**PROVIDED INFORMATION**

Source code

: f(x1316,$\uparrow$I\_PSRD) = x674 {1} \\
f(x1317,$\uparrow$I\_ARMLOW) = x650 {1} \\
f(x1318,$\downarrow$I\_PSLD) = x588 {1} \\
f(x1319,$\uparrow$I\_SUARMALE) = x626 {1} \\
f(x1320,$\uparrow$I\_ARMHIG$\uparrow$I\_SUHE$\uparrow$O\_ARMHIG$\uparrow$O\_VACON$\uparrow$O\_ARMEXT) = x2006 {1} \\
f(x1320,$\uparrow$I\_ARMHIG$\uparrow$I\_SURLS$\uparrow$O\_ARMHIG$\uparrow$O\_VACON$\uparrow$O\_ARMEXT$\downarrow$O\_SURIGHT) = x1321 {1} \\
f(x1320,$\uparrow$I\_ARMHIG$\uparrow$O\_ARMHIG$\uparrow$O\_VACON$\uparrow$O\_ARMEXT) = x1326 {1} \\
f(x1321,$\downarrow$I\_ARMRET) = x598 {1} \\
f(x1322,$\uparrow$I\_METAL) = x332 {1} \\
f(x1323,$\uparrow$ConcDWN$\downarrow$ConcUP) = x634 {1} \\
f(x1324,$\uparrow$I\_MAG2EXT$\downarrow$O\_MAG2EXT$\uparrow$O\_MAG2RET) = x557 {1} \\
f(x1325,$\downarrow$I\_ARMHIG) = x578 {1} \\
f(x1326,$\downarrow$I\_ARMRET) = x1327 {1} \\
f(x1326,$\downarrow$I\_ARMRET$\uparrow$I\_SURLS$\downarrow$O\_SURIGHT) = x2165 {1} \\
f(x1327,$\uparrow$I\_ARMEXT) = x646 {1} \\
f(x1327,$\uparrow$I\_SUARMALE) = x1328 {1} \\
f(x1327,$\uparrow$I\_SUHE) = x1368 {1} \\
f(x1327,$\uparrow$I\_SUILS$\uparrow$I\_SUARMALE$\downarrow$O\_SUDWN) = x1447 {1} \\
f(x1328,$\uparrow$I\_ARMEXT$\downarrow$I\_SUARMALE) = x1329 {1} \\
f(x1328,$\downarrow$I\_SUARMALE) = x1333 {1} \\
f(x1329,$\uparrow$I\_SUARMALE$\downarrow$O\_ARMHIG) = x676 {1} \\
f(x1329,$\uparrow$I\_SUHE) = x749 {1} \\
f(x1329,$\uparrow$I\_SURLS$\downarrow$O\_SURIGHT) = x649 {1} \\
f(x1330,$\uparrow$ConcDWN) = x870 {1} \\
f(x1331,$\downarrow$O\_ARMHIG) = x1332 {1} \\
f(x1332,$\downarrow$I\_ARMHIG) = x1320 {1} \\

**EXERCISE AIM**
Set the entries down again exactly, beginning with their first line and ending with the line that contains "f(x1322,$\uparrow$I\_METAL) = x332"; omit all other lines.

**RESPONSE TO THE EXERCISE**
Source code

: f(x1316,$\uparrow$I\_PSRD) = x674 {1} \\
f(x1317,$\uparrow$I\_ARMLOW) = x650 {1} \\
f(x1318,$\downarrow$I\_PSLD) = x588 {1} \\
f(x1319,$\uparrow$I\_SUARMALE) = x626 {1} \\
f(x1320,$\uparrow$I\_ARMHIG$\uparrow$I\_SUHE$\uparrow$O\_ARMHIG$\uparrow$O\_VACON$\uparrow$O\_ARMEXT) = x2006 {1} \\
f(x1320,$\uparrow$I\_ARMHIG$\uparrow$I\_SURLS$\uparrow$O\_ARMHIG$\uparrow$O\_VACON$\uparrow$O\_ARMEXT$\downarrow$O\_SURIGHT) = x1321 {1} \\
f(x1320,$\uparrow$I\_ARMHIG$\uparrow$O\_ARMHIG$\uparrow$O\_VACON$\uparrow$O\_ARMEXT) = x1326 {1} \\
f(x1321,$\downarrow$I\_ARMRET) = x598 {1} \\
f(x1322,$\uparrow$I\_METAL) = x332 {1} \\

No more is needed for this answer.